→ Data extracts

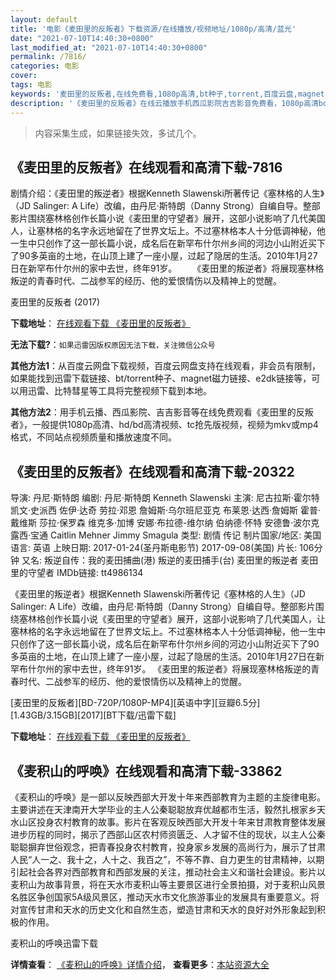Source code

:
 ```yaml
---
layout: default
title: '电影《麦田里的反叛者》下载资源/在线播放/视频地址/1080p/高清/蓝光'
date: "2021-07-10T14:40:30+0800"
last_modified_at: "2021-07-10T14:40:30+0800"
permalink: /7816/
categories: 电影
cover:
tags: 电影
keywords: '麦田里的反叛者,在线免费看,1080p高清,bt种子,torrent,百度云盘,magnet,磁力链,迅雷下载资源'
description: '《麦田里的反叛者》在线云播放手机西瓜影院吉吉影音免费看，1080p高清bd/hd未删减完整版和tc抢先枪版，mkv/mp4格式，附带bt/torrent种子、magnet/磁力链、百度云盘、网盘资源迅雷下载链接'
---
```


>内容采集生成，如果链接失效，多试几个。


## 《麦田里的反叛者》在线观看和高清下载-7816

剧情介绍：《麦田里的叛逆者》根据Kenneth Slawenski所著传记《塞林格的人生》（JD Salinger: A Life）改编，由丹尼·斯特朗（Danny Strong）自编自导。整部影片围绕塞林格创作长篇小说《麦田里的守望者》展开，这部小说影响了几代美国人，让塞林格的名字永远地留在了世界文坛上。不过塞林格本人十分低调神秘，他一生中只创作了这一部长篇小说，成名后在新罕布什尔州乡间的河边小山附近买下了90多英亩的土地，在山顶上建了一座小屋，过起了隐居的生活。2010年1月27日在新罕布什尔州的家中去世，终年91岁。 　　《麦田里的叛逆者》将展现塞林格叛逆的青春时代、二战参军的经历、他的爱恨情伤以及精神上的觉醒。


麦田里的反叛者 (2017)

**下载地址**： [在线观看下载 《麦田里的反叛者》](https://www.btbtdy.me/btdy/dy12179.html) 


**无法下载?**：`如果迅雷因版权原因无法下载，关注微信公众号 `

**其他方法1**：从百度云网盘下载视频，百度云网盘支持在线观看，非会员有限制，如果能找到迅雷下载链接、bt/torrent种子、magnet磁力链接、e2dk链接等，可以用迅雷、比特彗星等工具将完整视频下载到本地。

**其他方法2**：用手机云播、西瓜影院、吉吉影音等在线免费观看《麦田里的反叛者》，一般提供1080p高清、hd/bd高清视频、tc抢先版视频，视频为mkv或mp4格式，不同站点视频质量和播放速度不同。


## 《麦田里的反叛者》在线观看和高清下载-20322

导演: 丹尼·斯特朗 编剧: 丹尼·斯特朗 Kenneth Slawenski 主演: 尼古拉斯·霍尔特 凯文·史派西 佐伊·达奇 劳拉·邓恩 詹姆斯·乌尔班尼亚克 布莱恩·达西·詹姆斯 霍普·戴维斯 莎拉·保罗森 维克多·加博 安娜·布拉德-维尔纳 伯纳德·怀特 安德鲁·波尔克 露西·宝通 Caitlin Mehner Jimmy Smagula 类型: 剧情 传记 制片国家/地区: 美国 语言: 英语 上映日期: 2017-01-24(圣丹斯电影节) 2017-09-08(美国) 片长: 106分钟 又名: 叛逆自传：我的麦田捕曲(港) 叛逆的麦田捕手(台) 麦田里的叛逆者 麦田里的守望者 IMDb链接: tt4986134

《麦田里的叛逆者》根据Kenneth Slawenski所著传记《塞林格的人生》（JD Salinger: A Life）改编，由丹尼·斯特朗（Danny Strong）自编自导。整部影片围绕塞林格创作长篇小说《麦田里的守望者》展开，这部小说影响了几代美国人，让塞林格的名字永远地留在了世界文坛上。不过塞林格本人十分低调神秘，他一生中只创作了这一部长篇小说，成名后在新罕布什尔州乡间的河边小山附近买下了90多英亩的土地，在山顶上建了一座小屋，过起了隐居的生活。2010年1月27日在新罕布什尔州的家中去世，终年91岁。 《麦田里的叛逆者》将展现塞林格叛逆的青春时代、二战参军的经历、他的爱恨情伤以及精神上的觉醒。


[麦田里的反叛者][BD-720P/1080P-MP4][英语中字][豆瓣6.5分][1.43GB/3.15GB][2017][BT下载/迅雷下载]

**下载地址**： [在线观看下载 《麦田里的反叛者》](https://www.btdx8.com/torrent/mtldfpz_2017.html) 


## 《麦积山的呼唤》在线观看和高清下载-33862

《麦积山的呼唤》是一部以反映西部大开发十年来西部教育为主题的主旋律电影。主要讲述在天津南开大学毕业的主人公秦聪聪放弃优越都市生活，毅然扎根家乡天水山区投身农村教育的故事。影片在客观反映西部大开发十年来甘肃教育整体发展进步历程的同时，揭示了西部山区农村师资匮乏、人才留不住的现状，以主人公秦聪聪摒弃世俗观念，把青春投身农村教育，投身家乡发展的高尚行为，展示了甘肃人民&ldquo;人一之、我十之，人十之、我百之”，不等不靠、自力更生的甘肃精神，以期引起社会各界对西部教育和西部发展的关注，推动社会主义和谐社会建设。影片以麦积山为故事背景，将在天水市麦积山等主要景区进行全景拍摄，对于麦积山风景名胜区争创国家5A级风景区，推动天水市文化旅游事业的发展具有重要意义。将对宣传甘肃和天水的历史文化和自然生态，塑造甘肃和天水的良好对外形象起到积极的作用。


麦积山的呼唤迅雷下载

**详情查看**： [《麦积山的呼唤》详情介绍](/movie/33862/)， **查看更多**：[本站资源大全](/movie/t/all/)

→ Work instructions
Identify every line above with the string "麦田里的叛逆者" in it. Copy those lines.

→ Solution
剧情介绍：《麦田里的叛逆者》根据Kenneth Slawenski所著传记《塞林格的人生》（JD Salinger: A Life）改编，由丹尼·斯特朗（Danny Strong）自编自导。整部影片围绕塞林格创作长篇小说《麦田里的守望者》展开，这部小说影响了几代美国人，让塞林格的名字永远地留在了世界文坛上。不过塞林格本人十分低调神秘，他一生中只创作了这一部长篇小说，成名后在新罕布什尔州乡间的河边小山附近买下了90多英亩的土地，在山顶上建了一座小屋，过起了隐居的生活。2010年1月27日在新罕布什尔州的家中去世，终年91岁。 　　《麦田里的叛逆者》将展现塞林格叛逆的青春时代、二战参军的经历、他的爱恨情伤以及精神上的觉醒。
导演: 丹尼·斯特朗 编剧: 丹尼·斯特朗 Kenneth Slawenski 主演: 尼古拉斯·霍尔特 凯文·史派西 佐伊·达奇 劳拉·邓恩 詹姆斯·乌尔班尼亚克 布莱恩·达西·詹姆斯 霍普·戴维斯 莎拉·保罗森 维克多·加博 安娜·布拉德-维尔纳 伯纳德·怀特 安德鲁·波尔克 露西·宝通 Caitlin Mehner Jimmy Smagula 类型: 剧情 传记 制片国家/地区: 美国 语言: 英语 上映日期: 2017-01-24(圣丹斯电影节) 2017-09-08(美国) 片长: 106分钟 又名: 叛逆自传：我的麦田捕曲(港) 叛逆的麦田捕手(台) 麦田里的叛逆者 麦田里的守望者 IMDb链接: tt4986134
《麦田里的叛逆者》根据Kenneth Slawenski所著传记《塞林格的人生》（JD Salinger: A Life）改编，由丹尼·斯特朗（Danny Strong）自编自导。整部影片围绕塞林格创作长篇小说《麦田里的守望者》展开，这部小说影响了几代美国人，让塞林格的名字永远地留在了世界文坛上。不过塞林格本人十分低调神秘，他一生中只创作了这一部长篇小说，成名后在新罕布什尔州乡间的河边小山附近买下了90多英亩的土地，在山顶上建了一座小屋，过起了隐居的生活。2010年1月27日在新罕布什尔州的家中去世，终年91岁。 《麦田里的叛逆者》将展现塞林格叛逆的青春时代、二战参军的经历、他的爱恨情伤以及精神上的觉醒。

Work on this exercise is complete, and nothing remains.